Features Australia

Disunited Kingdom

Would England do better without Scotland, Wales and Northern Ireland?

6 June 2026

9:00 AM

6 June 2026

9:00 AM

Would England be better off without Scotland, Wales and Northern Ireland? This may seem an extraordinary question but it is one that can be asked in the wake of the recent elections in the United Kingdom.

Following these elections Scotland, Wales and Northern Ireland are all led by chief ministers whose parties are formally pledged to independence and the establishment of a separate state outside the UK.

In Scotland this is the avowed goal of the Scottish National party which remained the largest group in the Holyrood parliament and has been in power for almost 20 years.  In the Welsh Senedd, as its parliament is known, Plaid Cymru, with its aim of a separate Welsh state, became the largest party and has formed a minority government. There was no election in Northern Ireland at this time but at the last poll the largest vote was for Sinn Fein which took the post of chief minister. Its long-held aim is to take Northern Ireland out of the UK and into the Irish Republic.

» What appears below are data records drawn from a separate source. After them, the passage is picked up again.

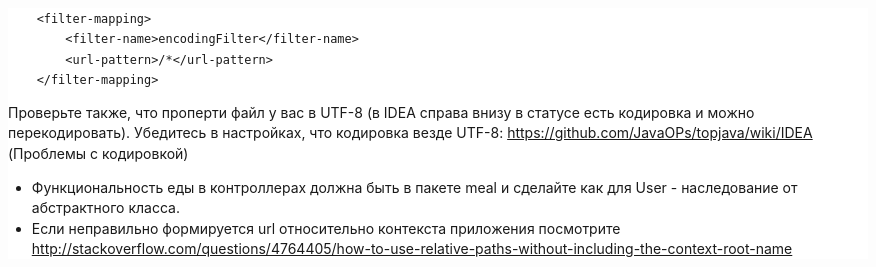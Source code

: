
 ```
    <filter-mapping>
        <filter-name>encodingFilter</filter-name>
        <url-pattern>/*</url-pattern>
    </filter-mapping>
```
Проверьте также, что проперти файл у вас в UTF-8 (в IDEA справа внизу в статусе есть кодировка и можно перекодировать).
Убедитесь в настройках, что кодировка везде UTF-8: https://github.com/JavaOPs/topjava/wiki/IDEA (Проблемы с кодировкой)

- Функциональность еды в контроллерах должна быть в пакете meal и сделайте как для User - наследование от абстрактного класса.
- Если неправильно формируется url относительно контекста приложения посмотрите http://stackoverflow.com/questions/4764405/how-to-use-relative-paths-without-including-the-context-root-name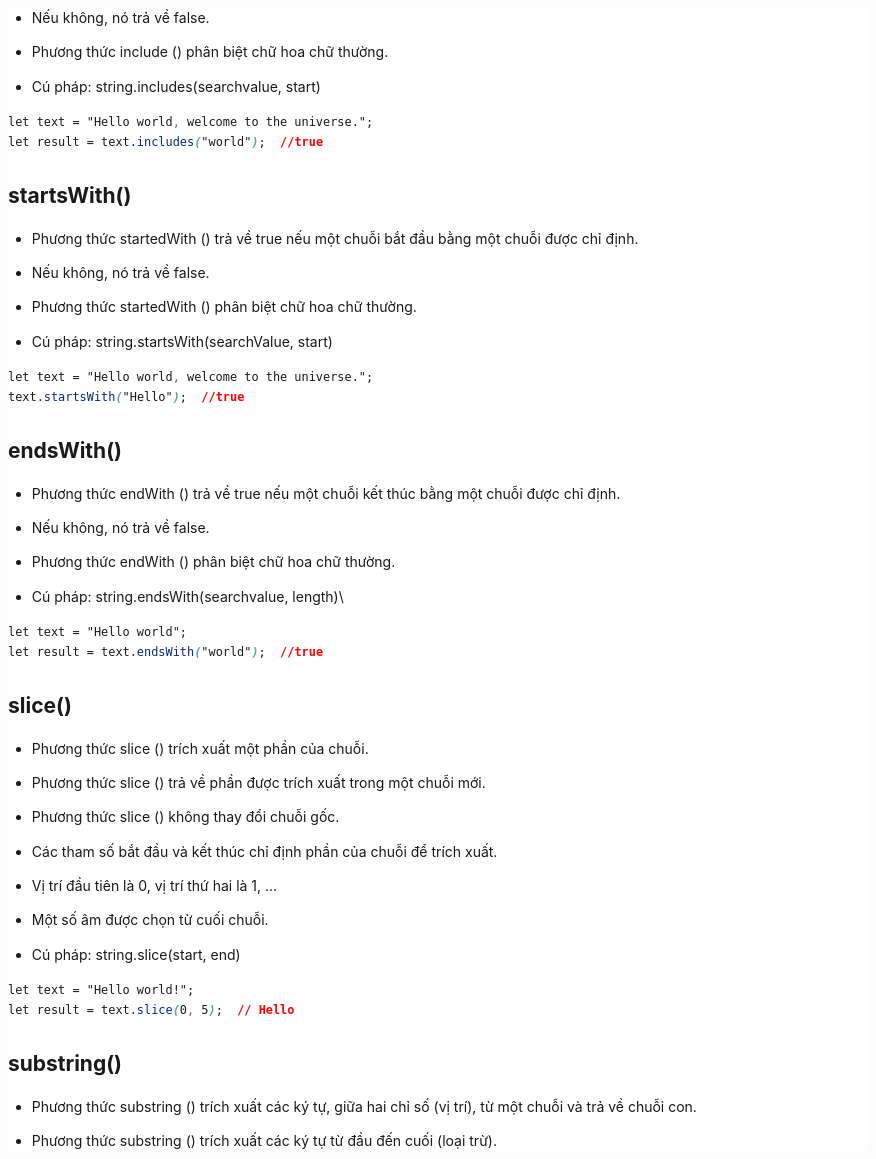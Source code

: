 * Nếu không, nó trả về false.

* Phương thức include () phân biệt chữ hoa chữ thường.
* Cú pháp: string.includes(searchvalue, start)
```css
let text = "Hello world, welcome to the universe.";
let result = text.includes("world");  //true
```
## startsWith()
* Phương thức startedWith () trả về true nếu một chuỗi bắt đầu bằng một chuỗi được chỉ định.

* Nếu không, nó trả về false.

* Phương thức startedWith () phân biệt chữ hoa chữ thường.

* Cú pháp: string.startsWith(searchValue, start) 
```css
let text = "Hello world, welcome to the universe.";
text.startsWith("Hello");  //true
```
## endsWith()
* Phương thức endWith () trả về true nếu một chuỗi kết thúc bằng một chuỗi được chỉ định.

* Nếu không, nó trả về false.

* Phương thức endWith () phân biệt chữ hoa chữ thường.
* Cú pháp: string.endsWith(searchvalue, length)\
```css
let text = "Hello world";
let result = text.endsWith("world");  //true
```
## slice()
* Phương thức slice () trích xuất một phần của chuỗi.

* Phương thức slice () trả về phần được trích xuất trong một chuỗi mới.

* Phương thức slice () không thay đổi chuỗi gốc.

* Các tham số bắt đầu và kết thúc chỉ định phần của chuỗi để trích xuất.

* Vị trí đầu tiên là 0, vị trí thứ hai là 1, ...

* Một số âm được chọn từ cuối chuỗi.
* Cú pháp: string.slice(start, end)
```css
let text = "Hello world!";
let result = text.slice(0, 5);  // Hello
```
## substring()
* Phương thức substring () trích xuất các ký tự, giữa hai chỉ số (vị trí), từ một chuỗi và trả về chuỗi con.

* Phương thức substring () trích xuất các ký tự từ đầu đến cuối (loại trừ).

There seems to be an assumption in the UK that these dreams of independence could be realised by referendums in the various entities.  There was such a referendum in Scotland in 2014 but it was lost. In the case of Northern Ireland, under the 1998 Good Friday Agreement between the Britain and Irish republic, there must be a referendum if it ‘appears likely’ to the British government that most people in Northern Ireland would support unity with the republic.


But it also seems to be assumed that the voters in any referendum would be only those in the polity whose government is seeking independence. Why, however, should these not be questions for the entire UK? Scotland has 8 per cent of the UK population, Wales 4.5 per cent and Northern Ireland a little under 3 per cent. It seems extraordinary that a majority vote in one or more of these provinces could dismantle a nation that has existed for centuries.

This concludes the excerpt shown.